Альянсы дельфинов возникают в огромных сообществах, в которых общий размер группы может достигать сотен особей, но в повседневной жизни особи взаимодействуют в небольших группах и ненадолго. Как Пакер и Пьюзи, Ричард Коннор провел очень много времени на море, наблюдая за бутылконосами, живущими в заливе Акул в Австралии. Зная о соответствии социальной организации у дельфинов и шимпанзе, Коннор рассчитывал получить данные о коалициях, и ему это удалось. В самом начале проекта он наблюдал за появлением и сохранением коалиций у самцов. Обычно это были две или три особи, которые объединялись, для того чтобы выиграть у других коалиций или одиночек в борьбе за доступ к потенциальным брачным партнерам. По аналогии с совместной охотой у львов Коннор показал, что коалиции защищают самок гораздо успешнее, чем отдельные особи. Кроме того, он показал, что коэффициент успеха возрастает с увеличением размера коалиции, достигнув высшей точки в необычном сверхальянсе из четырнадцати самцов, у каждого из которых было от пяти до одиннадцати партнеров внутри этой сверхгруппы. Эта группа, как и многие группы приматов, демонстрирует, что дельфины также имеют иерархическую социальную организацию с разными уровнями отношений. Хотя Коннору еще предстоит описать разные стратегии, как это было сделано в наблюдениях за львами, им уже установлено разделение труда во время охоты. Когда дельфины охотятся сообща, одна особь берется исключительно за выполнение роли «загонщика», направляющего добычу в сторону группы дельфинов, которые выполняют роль «заграждения». Учитывая, как много было сказано об уникальности разделения труда в эволюции человека, примеры, подобные этим, должны не только сделать нас скромнее, но и переключить наше внимание на условия, в которых особи принимают на себя похожие или разные роли, участвуя в совместных действиях.

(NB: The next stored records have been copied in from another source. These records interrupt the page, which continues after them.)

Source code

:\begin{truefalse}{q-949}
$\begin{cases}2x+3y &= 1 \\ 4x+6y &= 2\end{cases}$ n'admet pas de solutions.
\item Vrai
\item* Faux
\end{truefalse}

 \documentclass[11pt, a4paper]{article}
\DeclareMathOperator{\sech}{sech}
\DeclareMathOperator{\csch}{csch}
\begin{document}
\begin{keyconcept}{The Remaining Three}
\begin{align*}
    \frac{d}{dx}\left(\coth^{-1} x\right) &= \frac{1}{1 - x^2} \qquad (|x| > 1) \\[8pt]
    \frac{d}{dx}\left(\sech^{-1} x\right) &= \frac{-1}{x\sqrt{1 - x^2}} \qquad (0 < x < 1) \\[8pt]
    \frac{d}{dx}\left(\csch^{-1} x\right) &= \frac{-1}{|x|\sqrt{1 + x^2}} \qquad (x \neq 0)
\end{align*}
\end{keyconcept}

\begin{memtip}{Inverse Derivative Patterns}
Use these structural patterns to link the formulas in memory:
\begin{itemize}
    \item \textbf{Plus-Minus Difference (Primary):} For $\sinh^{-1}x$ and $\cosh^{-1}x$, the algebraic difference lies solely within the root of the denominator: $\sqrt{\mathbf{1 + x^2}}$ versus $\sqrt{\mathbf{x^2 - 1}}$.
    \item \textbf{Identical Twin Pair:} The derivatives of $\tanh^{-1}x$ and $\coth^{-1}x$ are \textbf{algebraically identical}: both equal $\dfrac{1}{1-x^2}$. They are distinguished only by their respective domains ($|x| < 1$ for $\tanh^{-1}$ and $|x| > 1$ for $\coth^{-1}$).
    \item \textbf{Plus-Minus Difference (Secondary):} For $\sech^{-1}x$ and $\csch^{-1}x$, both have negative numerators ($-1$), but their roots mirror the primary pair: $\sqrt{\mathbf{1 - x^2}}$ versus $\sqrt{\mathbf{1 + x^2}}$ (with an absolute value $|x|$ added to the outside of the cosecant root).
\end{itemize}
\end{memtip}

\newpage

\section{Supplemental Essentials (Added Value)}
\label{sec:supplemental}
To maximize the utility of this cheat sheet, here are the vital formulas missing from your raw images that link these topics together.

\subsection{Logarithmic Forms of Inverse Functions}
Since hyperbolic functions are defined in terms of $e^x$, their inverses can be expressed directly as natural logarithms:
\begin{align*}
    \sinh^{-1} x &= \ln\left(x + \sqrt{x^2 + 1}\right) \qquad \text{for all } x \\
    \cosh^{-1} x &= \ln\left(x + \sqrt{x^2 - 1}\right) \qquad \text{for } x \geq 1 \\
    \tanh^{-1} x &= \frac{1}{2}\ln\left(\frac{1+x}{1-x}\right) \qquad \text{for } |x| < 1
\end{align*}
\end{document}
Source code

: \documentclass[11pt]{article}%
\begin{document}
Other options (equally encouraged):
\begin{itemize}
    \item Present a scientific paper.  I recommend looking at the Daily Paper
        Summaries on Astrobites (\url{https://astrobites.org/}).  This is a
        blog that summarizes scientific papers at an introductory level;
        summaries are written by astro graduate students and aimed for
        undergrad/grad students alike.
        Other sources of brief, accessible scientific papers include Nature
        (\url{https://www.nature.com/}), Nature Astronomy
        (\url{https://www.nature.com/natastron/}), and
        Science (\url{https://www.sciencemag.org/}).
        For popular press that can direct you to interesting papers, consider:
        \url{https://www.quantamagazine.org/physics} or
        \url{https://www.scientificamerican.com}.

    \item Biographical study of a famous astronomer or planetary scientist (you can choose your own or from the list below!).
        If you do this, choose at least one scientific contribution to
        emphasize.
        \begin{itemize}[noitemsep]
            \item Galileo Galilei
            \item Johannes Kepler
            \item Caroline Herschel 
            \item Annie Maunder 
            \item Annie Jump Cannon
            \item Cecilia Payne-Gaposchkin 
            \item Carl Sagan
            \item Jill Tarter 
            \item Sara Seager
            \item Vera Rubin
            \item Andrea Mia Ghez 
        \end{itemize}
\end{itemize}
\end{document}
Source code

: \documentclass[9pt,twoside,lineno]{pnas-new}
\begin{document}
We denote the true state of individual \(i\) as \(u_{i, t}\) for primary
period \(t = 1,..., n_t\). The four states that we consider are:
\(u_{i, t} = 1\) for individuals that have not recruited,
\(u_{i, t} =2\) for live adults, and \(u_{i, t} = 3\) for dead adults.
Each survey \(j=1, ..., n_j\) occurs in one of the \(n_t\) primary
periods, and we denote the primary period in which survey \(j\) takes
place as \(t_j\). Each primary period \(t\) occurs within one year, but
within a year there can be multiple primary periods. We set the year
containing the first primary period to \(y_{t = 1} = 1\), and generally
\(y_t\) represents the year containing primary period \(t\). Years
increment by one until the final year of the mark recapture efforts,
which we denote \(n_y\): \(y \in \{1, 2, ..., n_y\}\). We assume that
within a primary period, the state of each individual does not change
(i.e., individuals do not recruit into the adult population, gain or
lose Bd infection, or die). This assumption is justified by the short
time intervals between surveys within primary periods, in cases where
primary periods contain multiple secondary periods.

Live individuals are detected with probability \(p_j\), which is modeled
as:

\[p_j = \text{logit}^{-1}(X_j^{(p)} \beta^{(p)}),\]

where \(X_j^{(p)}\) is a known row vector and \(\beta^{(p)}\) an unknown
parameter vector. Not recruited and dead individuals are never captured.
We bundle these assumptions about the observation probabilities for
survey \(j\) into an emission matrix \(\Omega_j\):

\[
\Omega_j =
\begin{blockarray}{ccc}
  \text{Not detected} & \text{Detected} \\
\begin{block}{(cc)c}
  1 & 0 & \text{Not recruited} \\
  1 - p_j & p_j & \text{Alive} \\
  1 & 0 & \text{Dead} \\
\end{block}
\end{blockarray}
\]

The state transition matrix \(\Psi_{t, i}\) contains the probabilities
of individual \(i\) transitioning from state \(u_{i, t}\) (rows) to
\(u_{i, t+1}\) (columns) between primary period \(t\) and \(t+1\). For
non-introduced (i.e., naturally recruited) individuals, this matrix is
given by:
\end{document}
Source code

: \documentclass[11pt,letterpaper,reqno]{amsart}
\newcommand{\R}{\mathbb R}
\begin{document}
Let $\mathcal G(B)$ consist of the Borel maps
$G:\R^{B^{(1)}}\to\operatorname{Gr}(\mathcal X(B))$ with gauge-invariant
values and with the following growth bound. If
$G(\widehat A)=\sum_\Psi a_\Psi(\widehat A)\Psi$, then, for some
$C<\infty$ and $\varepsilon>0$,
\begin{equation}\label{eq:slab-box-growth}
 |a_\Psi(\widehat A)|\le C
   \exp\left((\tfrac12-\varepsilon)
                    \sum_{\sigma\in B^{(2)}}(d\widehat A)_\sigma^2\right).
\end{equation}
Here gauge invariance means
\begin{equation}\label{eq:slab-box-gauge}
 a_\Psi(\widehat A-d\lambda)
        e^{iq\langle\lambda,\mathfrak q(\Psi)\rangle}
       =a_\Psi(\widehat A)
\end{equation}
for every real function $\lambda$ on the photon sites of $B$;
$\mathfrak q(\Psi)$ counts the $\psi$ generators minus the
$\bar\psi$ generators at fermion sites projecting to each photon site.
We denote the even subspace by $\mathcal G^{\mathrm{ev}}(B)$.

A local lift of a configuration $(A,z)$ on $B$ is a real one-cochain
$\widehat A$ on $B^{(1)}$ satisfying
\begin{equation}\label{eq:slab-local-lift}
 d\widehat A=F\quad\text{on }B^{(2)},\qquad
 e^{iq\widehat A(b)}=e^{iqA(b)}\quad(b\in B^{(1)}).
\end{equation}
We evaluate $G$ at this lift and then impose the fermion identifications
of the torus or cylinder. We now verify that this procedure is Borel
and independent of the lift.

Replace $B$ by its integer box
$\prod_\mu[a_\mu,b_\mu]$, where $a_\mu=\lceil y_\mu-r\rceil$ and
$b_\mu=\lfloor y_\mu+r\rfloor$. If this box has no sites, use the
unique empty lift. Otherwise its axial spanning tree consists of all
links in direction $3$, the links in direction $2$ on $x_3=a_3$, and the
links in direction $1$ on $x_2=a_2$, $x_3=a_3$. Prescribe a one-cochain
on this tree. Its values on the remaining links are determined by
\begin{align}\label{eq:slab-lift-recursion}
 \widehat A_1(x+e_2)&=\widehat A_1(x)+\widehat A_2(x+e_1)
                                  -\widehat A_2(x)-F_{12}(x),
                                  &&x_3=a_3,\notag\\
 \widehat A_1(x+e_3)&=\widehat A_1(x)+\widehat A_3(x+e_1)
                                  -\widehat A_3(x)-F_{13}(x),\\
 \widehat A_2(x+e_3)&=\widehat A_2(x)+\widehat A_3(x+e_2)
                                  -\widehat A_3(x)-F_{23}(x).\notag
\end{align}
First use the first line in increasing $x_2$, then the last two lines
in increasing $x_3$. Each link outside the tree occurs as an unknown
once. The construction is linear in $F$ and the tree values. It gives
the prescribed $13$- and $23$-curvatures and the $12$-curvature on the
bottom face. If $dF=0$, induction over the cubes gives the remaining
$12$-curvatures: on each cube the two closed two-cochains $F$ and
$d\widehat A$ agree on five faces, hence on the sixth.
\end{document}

Примеры, когда животные создают альянсы, ставят несколько вопросов[359]. Как особи выбирают своего партнера или партнеров? Учитывают ли животные не только лояльность, этичность действий и физическую силу своих партнеров, но и их умения? Нужно ли особям иметь непосредственный опыт общения со своими потенциальными партнерами, для того чтобы создать альянс, или они могут использовать свои наблюдения, для того чтобы решить, кто будет участвовать во взаимодействии, а кто будет нарушать свои обязательства? Как упоминалось ранее, биолог-эволюционист Ричард Александер давно указал на один способ, с помощью которого животные могут вступать в устойчивые отношения кооперации. Он состоит в том, чтобы собирать данные о тех, кто участвует в кооперации и кто обманывает, а затем избирательно взаимодействовать с первыми, игнорируя или избавляясь от последних. Это обычно считается формой косвенного взаимообмена, она может нести меньше психологической нагрузки, чем прямой взаимообмен. О нем мы еще поговорим, это наша следующая тема.

Наблюдения также могут дать особям информацию о том, кто является лидером и аутсайдером альянса. Сколько пассивных членов может выдержать альянс, сохраняя свою эффективность и достаточное количество добычи на одну особь? В теоретических моделях и на практике, что подтверждают наблюдения за львами, гепардами и дельфинами, альянс обычно состоит из трех особей, особенно если его целью является сексуально рецептивная самка. Неясно между тем, как создание альянса из трех особей влияет на успешность их действий, а успех, в свою очередь, поддерживает устойчивость альянса? В последней работе Коннор предполагает, что у дельфинов самые устойчивые коалиции состоят из особей, которые координируют свои действия.